*** Opening of Material to process ***
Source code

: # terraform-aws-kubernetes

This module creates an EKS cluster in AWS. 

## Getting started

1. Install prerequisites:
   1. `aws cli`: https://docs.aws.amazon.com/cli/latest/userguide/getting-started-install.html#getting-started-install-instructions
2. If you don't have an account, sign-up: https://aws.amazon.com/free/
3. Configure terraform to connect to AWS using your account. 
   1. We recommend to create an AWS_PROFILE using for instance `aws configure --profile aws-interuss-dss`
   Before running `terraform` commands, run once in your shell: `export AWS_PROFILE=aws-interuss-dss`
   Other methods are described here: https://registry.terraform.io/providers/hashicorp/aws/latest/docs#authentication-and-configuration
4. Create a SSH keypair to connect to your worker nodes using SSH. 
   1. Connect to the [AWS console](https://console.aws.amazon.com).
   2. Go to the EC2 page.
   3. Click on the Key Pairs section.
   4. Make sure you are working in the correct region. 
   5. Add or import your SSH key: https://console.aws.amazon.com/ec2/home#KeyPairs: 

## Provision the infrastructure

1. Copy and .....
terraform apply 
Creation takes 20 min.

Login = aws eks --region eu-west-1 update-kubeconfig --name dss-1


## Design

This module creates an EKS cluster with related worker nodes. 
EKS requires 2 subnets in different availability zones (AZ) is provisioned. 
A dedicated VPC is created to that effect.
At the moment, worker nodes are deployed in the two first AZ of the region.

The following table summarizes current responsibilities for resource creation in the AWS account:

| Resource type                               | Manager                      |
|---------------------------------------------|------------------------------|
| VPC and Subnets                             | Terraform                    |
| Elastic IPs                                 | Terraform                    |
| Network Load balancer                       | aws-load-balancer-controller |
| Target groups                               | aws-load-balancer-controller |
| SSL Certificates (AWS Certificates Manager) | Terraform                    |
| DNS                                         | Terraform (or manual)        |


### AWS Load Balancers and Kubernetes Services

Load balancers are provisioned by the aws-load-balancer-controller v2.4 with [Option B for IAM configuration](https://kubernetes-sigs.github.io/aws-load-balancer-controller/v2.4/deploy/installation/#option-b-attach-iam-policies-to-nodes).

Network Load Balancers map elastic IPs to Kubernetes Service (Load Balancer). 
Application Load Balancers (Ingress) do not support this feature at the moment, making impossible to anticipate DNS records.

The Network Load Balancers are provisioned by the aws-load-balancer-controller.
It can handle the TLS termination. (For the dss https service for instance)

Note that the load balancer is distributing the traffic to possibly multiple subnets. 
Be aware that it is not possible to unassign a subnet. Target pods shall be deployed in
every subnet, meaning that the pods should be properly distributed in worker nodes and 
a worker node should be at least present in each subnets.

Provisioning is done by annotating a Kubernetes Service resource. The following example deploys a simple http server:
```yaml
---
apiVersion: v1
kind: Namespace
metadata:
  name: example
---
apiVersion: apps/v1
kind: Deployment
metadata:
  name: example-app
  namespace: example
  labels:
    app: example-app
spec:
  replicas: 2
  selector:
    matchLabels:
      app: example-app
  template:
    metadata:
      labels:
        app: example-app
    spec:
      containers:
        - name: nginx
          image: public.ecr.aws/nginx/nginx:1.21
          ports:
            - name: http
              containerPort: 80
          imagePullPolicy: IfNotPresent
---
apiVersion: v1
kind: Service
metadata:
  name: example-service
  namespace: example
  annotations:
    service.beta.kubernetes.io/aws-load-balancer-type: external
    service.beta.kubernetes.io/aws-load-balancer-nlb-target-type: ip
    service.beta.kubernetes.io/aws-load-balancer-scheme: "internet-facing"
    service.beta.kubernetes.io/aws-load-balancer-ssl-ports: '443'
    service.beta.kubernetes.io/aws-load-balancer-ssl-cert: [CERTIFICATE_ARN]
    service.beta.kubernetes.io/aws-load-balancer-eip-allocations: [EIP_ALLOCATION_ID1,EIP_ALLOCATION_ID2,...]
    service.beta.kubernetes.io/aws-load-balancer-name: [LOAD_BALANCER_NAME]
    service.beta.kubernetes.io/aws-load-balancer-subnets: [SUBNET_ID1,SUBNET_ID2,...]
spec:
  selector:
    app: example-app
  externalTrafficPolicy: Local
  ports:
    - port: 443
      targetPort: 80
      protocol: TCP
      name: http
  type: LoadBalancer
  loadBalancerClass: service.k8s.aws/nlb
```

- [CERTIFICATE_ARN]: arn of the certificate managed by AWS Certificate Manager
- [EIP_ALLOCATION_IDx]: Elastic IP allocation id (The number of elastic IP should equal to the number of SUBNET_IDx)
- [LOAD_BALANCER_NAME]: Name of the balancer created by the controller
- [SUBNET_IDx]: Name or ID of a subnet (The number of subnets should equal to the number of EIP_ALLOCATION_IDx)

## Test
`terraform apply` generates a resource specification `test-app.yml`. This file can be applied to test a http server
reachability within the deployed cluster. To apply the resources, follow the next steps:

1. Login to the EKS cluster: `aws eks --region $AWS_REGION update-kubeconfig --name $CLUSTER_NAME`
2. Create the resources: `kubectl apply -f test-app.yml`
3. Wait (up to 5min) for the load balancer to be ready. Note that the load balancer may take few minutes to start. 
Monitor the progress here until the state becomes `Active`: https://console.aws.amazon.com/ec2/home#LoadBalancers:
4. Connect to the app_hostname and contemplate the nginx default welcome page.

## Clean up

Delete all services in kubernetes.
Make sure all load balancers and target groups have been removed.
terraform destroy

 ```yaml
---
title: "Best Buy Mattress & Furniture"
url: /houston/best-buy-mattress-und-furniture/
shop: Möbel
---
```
*** Close of Material to process ***
- **Work task**:
All of the material above needs to be output exactly, with no line left out.

- **Response box**:
Source code

: # terraform-aws-kubernetes

This module creates an EKS cluster in AWS. 

## Getting started

1. Install prerequisites:
   1. `aws cli`: https://docs.aws.amazon.com/cli/latest/userguide/getting-started-install.html#getting-started-install-instructions
2. If you don't have an account, sign-up: https://aws.amazon.com/free/
3. Configure terraform to connect to AWS using your account. 
   1. We recommend to create an AWS_PROFILE using for instance `aws configure --profile aws-interuss-dss`
   Before running `terraform` commands, run once in your shell: `export AWS_PROFILE=aws-interuss-dss`
   Other methods are described here: https://registry.terraform.io/providers/hashicorp/aws/latest/docs#authentication-and-configuration
4. Create a SSH keypair to connect to your worker nodes using SSH. 
   1. Connect to the [AWS console](https://console.aws.amazon.com).
   2. Go to the EC2 page.
   3. Click on the Key Pairs section.
   4. Make sure you are working in the correct region. 
   5. Add or import your SSH key: https://console.aws.amazon.com/ec2/home#KeyPairs: 

## Provision the infrastructure

1. Copy and .....
terraform apply 
Creation takes 20 min.

Login = aws eks --region eu-west-1 update-kubeconfig --name dss-1


## Design

This module creates an EKS cluster with related worker nodes. 
EKS requires 2 subnets in different availability zones (AZ) is provisioned. 
A dedicated VPC is created to that effect.
At the moment, worker nodes are deployed in the two first AZ of the region.

The following table summarizes current responsibilities for resource creation in the AWS account:

| Resource type                               | Manager                      |
|---------------------------------------------|------------------------------|
| VPC and Subnets                             | Terraform                    |
| Elastic IPs                                 | Terraform                    |
| Network Load balancer                       | aws-load-balancer-controller |
| Target groups                               | aws-load-balancer-controller |
| SSL Certificates (AWS Certificates Manager) | Terraform                    |
| DNS                                         | Terraform (or manual)        |


### AWS Load Balancers and Kubernetes Services

Load balancers are provisioned by the aws-load-balancer-controller v2.4 with [Option B for IAM configuration](https://kubernetes-sigs.github.io/aws-load-balancer-controller/v2.4/deploy/installation/#option-b-attach-iam-policies-to-nodes).

Network Load Balancers map elastic IPs to Kubernetes Service (Load Balancer). 
Application Load Balancers (Ingress) do not support this feature at the moment, making impossible to anticipate DNS records.

The Network Load Balancers are provisioned by the aws-load-balancer-controller.
It can handle the TLS termination. (For the dss https service for instance)

Note that the load balancer is distributing the traffic to possibly multiple subnets. 
Be aware that it is not possible to unassign a subnet. Target pods shall be deployed in
every subnet, meaning that the pods should be properly distributed in worker nodes and 
a worker node should be at least present in each subnets.

Provisioning is done by annotating a Kubernetes Service resource. The following example deploys a simple http server:
```yaml
---
apiVersion: v1
kind: Namespace
metadata:
  name: example
---
apiVersion: apps/v1
kind: Deployment
metadata:
  name: example-app
  namespace: example
  labels:
    app: example-app
spec:
  replicas: 2
  selector:
    matchLabels:
      app: example-app
  template:
    metadata:
      labels:
        app: example-app
    spec:
      containers:
        - name: nginx
          image: public.ecr.aws/nginx/nginx:1.21
          ports:
            - name: http
              containerPort: 80
          imagePullPolicy: IfNotPresent
---
apiVersion: v1
kind: Service
metadata:
  name: example-service
  namespace: example
  annotations:
    service.beta.kubernetes.io/aws-load-balancer-type: external
    service.beta.kubernetes.io/aws-load-balancer-nlb-target-type: ip
    service.beta.kubernetes.io/aws-load-balancer-scheme: "internet-facing"
    service.beta.kubernetes.io/aws-load-balancer-ssl-ports: '443'
    service.beta.kubernetes.io/aws-load-balancer-ssl-cert: [CERTIFICATE_ARN]
    service.beta.kubernetes.io/aws-load-balancer-eip-allocations: [EIP_ALLOCATION_ID1,EIP_ALLOCATION_ID2,...]
    service.beta.kubernetes.io/aws-load-balancer-name: [LOAD_BALANCER_NAME]
    service.beta.kubernetes.io/aws-load-balancer-subnets: [SUBNET_ID1,SUBNET_ID2,...]
spec:
  selector:
    app: example-app
  externalTrafficPolicy: Local
  ports:
    - port: 443
      targetPort: 80
      protocol: TCP
      name: http
  type: LoadBalancer
  loadBalancerClass: service.k8s.aws/nlb
```

- [CERTIFICATE_ARN]: arn of the certificate managed by AWS Certificate Manager
- [EIP_ALLOCATION_IDx]: Elastic IP allocation id (The number of elastic IP should equal to the number of SUBNET_IDx)
- [LOAD_BALANCER_NAME]: Name of the balancer created by the controller
- [SUBNET_IDx]: Name or ID of a subnet (The number of subnets should equal to the number of EIP_ALLOCATION_IDx)

## Test
`terraform apply` generates a resource specification `test-app.yml`. This file can be applied to test a http server
reachability within the deployed cluster. To apply the resources, follow the next steps:

1. Login to the EKS cluster: `aws eks --region $AWS_REGION update-kubeconfig --name $CLUSTER_NAME`
2. Create the resources: `kubectl apply -f test-app.yml`
3. Wait (up to 5min) for the load balancer to be ready. Note that the load balancer may take few minutes to start. 
Monitor the progress here until the state becomes `Active`: https://console.aws.amazon.com/ec2/home#LoadBalancers:
4. Connect to the app_hostname and contemplate the nginx default welcome page.

## Clean up

Delete all services in kubernetes.
Make sure all load balancers and target groups have been removed.
terraform destroy

 ```yaml
---
title: "Best Buy Mattress & Furniture"
url: /houston/best-buy-mattress-und-furniture/
shop: Möbel
---
```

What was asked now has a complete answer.